(THE PROBLEM): Could you write out every record below exactly, leaving out any pictures?

(DATASET RECORDS):
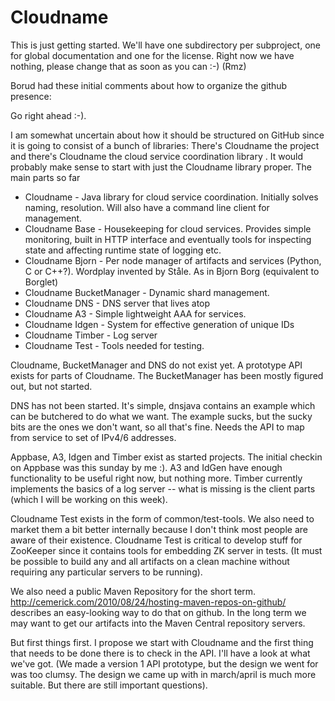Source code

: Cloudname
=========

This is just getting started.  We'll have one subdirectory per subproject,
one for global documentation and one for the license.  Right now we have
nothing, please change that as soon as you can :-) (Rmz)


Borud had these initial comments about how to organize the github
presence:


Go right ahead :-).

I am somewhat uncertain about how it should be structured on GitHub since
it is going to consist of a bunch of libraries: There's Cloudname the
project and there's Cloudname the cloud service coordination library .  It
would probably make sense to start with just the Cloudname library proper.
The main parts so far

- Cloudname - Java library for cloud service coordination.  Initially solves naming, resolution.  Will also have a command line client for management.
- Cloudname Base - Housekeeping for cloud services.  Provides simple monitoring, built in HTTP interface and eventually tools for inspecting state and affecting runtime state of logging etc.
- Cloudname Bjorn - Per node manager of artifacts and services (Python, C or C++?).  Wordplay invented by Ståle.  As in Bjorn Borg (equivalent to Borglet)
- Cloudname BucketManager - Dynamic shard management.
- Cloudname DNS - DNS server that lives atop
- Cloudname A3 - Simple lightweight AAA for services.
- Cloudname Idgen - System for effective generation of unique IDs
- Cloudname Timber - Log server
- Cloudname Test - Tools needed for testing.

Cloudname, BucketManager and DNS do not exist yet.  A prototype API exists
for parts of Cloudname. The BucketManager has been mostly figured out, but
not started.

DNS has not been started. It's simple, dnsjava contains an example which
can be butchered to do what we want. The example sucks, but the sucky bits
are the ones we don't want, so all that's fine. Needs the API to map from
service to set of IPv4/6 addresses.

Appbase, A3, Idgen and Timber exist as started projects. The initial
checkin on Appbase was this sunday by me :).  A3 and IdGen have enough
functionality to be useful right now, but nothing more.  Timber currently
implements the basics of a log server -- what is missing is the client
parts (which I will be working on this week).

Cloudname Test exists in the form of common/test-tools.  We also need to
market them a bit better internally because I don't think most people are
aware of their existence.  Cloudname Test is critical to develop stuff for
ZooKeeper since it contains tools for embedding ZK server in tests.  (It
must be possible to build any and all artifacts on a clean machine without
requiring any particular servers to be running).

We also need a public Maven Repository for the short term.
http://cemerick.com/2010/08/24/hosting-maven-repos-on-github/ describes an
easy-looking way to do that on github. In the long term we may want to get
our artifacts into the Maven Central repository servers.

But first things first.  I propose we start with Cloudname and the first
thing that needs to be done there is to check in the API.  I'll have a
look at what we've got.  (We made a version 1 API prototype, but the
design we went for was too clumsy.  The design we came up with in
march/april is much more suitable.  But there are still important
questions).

(ANSWER AREA):
Source code

: Cloudname
=========

This is just getting started.  We'll have one subdirectory per subproject,
one for global documentation and one for the license.  Right now we have
nothing, please change that as soon as you can :-) (Rmz)


Borud had these initial comments about how to organize the github
presence:


Go right ahead :-).

I am somewhat uncertain about how it should be structured on GitHub since
it is going to consist of a bunch of libraries: There's Cloudname the
project and there's Cloudname the cloud service coordination library .  It
would probably make sense to start with just the Cloudname library proper.
The main parts so far

- Cloudname - Java library for cloud service coordination.  Initially solves naming, resolution.  Will also have a command line client for management.
- Cloudname Base - Housekeeping for cloud services.  Provides simple monitoring, built in HTTP interface and eventually tools for inspecting state and affecting runtime state of logging etc.
- Cloudname Bjorn - Per node manager of artifacts and services (Python, C or C++?).  Wordplay invented by Ståle.  As in Bjorn Borg (equivalent to Borglet)
- Cloudname BucketManager - Dynamic shard management.
- Cloudname DNS - DNS server that lives atop
- Cloudname A3 - Simple lightweight AAA for services.
- Cloudname Idgen - System for effective generation of unique IDs
- Cloudname Timber - Log server
- Cloudname Test - Tools needed for testing.

Cloudname, BucketManager and DNS do not exist yet.  A prototype API exists
for parts of Cloudname. The BucketManager has been mostly figured out, but
not started.

DNS has not been started. It's simple, dnsjava contains an example which
can be butchered to do what we want. The example sucks, but the sucky bits
are the ones we don't want, so all that's fine. Needs the API to map from
service to set of IPv4/6 addresses.

Appbase, A3, Idgen and Timber exist as started projects. The initial
checkin on Appbase was this sunday by me :).  A3 and IdGen have enough
functionality to be useful right now, but nothing more.  Timber currently
implements the basics of a log server -- what is missing is the client
parts (which I will be working on this week).

Cloudname Test exists in the form of common/test-tools.  We also need to
market them a bit better internally because I don't think most people are
aware of their existence.  Cloudname Test is critical to develop stuff for
ZooKeeper since it contains tools for embedding ZK server in tests.  (It
must be possible to build any and all artifacts on a clean machine without
requiring any particular servers to be running).

We also need a public Maven Repository for the short term.
http://cemerick.com/2010/08/24/hosting-maven-repos-on-github/ describes an
easy-looking way to do that on github. In the long term we may want to get
our artifacts into the Maven Central repository servers.

But first things first.  I propose we start with Cloudname and the first
thing that needs to be done there is to check in the API.  I'll have a
look at what we've got.  (We made a version 1 API prototype, but the
design we went for was too clumsy.  The design we came up with in
march/april is much more suitable.  But there are still important
questions).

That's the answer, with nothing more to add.